Aim of the exercise: Scan the lines below for the string "varepsilon" and copy every one that has it.

::: Given entries :::

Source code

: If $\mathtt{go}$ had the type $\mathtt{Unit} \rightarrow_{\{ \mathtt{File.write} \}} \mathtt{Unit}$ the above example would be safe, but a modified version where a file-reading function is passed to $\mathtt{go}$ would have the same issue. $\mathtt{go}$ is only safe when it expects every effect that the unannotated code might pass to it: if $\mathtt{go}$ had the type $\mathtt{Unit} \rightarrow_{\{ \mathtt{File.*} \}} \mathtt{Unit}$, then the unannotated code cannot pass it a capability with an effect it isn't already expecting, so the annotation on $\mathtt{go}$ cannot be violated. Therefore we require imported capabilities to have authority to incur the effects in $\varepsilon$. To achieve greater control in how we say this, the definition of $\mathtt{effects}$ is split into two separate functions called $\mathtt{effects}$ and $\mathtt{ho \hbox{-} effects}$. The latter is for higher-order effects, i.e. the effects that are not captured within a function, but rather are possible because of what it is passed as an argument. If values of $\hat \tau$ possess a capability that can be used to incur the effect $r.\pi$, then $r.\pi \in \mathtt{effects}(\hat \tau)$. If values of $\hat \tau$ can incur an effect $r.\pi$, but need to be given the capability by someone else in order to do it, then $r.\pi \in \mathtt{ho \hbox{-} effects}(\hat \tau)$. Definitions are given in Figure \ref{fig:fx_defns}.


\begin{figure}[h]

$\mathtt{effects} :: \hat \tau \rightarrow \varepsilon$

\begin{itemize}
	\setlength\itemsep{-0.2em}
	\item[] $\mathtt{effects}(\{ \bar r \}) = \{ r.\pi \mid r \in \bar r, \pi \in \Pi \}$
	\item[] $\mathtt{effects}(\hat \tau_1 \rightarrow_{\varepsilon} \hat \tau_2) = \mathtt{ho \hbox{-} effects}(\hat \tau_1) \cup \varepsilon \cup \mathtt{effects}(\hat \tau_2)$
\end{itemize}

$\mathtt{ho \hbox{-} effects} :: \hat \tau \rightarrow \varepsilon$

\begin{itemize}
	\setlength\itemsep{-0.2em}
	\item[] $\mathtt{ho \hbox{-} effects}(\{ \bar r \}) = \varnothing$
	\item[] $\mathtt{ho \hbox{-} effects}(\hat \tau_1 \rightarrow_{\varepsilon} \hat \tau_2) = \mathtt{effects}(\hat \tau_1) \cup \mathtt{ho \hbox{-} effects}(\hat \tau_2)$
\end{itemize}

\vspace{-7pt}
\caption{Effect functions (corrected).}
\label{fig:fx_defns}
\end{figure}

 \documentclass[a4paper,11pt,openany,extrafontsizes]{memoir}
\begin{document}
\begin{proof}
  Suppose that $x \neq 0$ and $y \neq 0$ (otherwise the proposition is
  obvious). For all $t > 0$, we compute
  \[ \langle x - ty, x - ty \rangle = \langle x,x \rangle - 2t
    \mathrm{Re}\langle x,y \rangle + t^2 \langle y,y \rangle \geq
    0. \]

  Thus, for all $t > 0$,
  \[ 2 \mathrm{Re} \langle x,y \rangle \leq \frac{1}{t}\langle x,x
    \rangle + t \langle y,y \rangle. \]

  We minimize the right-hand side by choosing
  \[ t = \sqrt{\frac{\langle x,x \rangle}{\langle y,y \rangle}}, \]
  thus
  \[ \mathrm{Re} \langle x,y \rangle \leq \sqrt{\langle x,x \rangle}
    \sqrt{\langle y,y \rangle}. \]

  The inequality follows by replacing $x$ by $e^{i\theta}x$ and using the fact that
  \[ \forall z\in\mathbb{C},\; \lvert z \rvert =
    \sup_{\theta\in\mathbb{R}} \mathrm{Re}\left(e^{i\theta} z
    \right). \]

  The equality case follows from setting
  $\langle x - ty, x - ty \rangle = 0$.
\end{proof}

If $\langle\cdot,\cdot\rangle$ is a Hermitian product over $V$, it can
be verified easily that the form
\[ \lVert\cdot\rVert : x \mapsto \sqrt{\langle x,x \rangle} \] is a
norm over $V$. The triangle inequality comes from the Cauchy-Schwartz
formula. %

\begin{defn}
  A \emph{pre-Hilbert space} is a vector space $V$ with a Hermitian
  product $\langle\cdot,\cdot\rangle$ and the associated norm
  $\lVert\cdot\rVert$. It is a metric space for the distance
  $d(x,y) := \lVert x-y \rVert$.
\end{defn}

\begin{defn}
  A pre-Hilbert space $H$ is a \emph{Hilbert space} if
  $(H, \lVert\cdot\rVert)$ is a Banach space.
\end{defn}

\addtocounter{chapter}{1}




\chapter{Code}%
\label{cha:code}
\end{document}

:::

Answer:
: If $\mathtt{go}$ had the type $\mathtt{Unit} \rightarrow_{\{ \mathtt{File.write} \}} \mathtt{Unit}$ the above example would be safe, but a modified version where a file-reading function is passed to $\mathtt{go}$ would have the same issue. $\mathtt{go}$ is only safe when it expects every effect that the unannotated code might pass to it: if $\mathtt{go}$ had the type $\mathtt{Unit} \rightarrow_{\{ \mathtt{File.*} \}} \mathtt{Unit}$, then the unannotated code cannot pass it a capability with an effect it isn't already expecting, so the annotation on $\mathtt{go}$ cannot be violated. Therefore we require imported capabilities to have authority to incur the effects in $\varepsilon$. To achieve greater control in how we say this, the definition of $\mathtt{effects}$ is split into two separate functions called $\mathtt{effects}$ and $\mathtt{ho \hbox{-} effects}$. The latter is for higher-order effects, i.e. the effects that are not captured within a function, but rather are possible because of what it is passed as an argument. If values of $\hat \tau$ possess a capability that can be used to incur the effect $r.\pi$, then $r.\pi \in \mathtt{effects}(\hat \tau)$. If values of $\hat \tau$ can incur an effect $r.\pi$, but need to be given the capability by someone else in order to do it, then $r.\pi \in \mathtt{ho \hbox{-} effects}(\hat \tau)$. Definitions are given in Figure \ref{fig:fx_defns}.
$\mathtt{effects} :: \hat \tau \rightarrow \varepsilon$
	\item[] $\mathtt{effects}(\hat \tau_1 \rightarrow_{\varepsilon} \hat \tau_2) = \mathtt{ho \hbox{-} effects}(\hat \tau_1) \cup \varepsilon \cup \mathtt{effects}(\hat \tau_2)$
$\mathtt{ho \hbox{-} effects} :: \hat \tau \rightarrow \varepsilon$
	\item[] $\mathtt{ho \hbox{-} effects}(\hat \tau_1 \rightarrow_{\varepsilon} \hat \tau_2) = \mathtt{effects}(\hat \tau_1) \cup \mathtt{ho \hbox{-} effects}(\hat \tau_2)$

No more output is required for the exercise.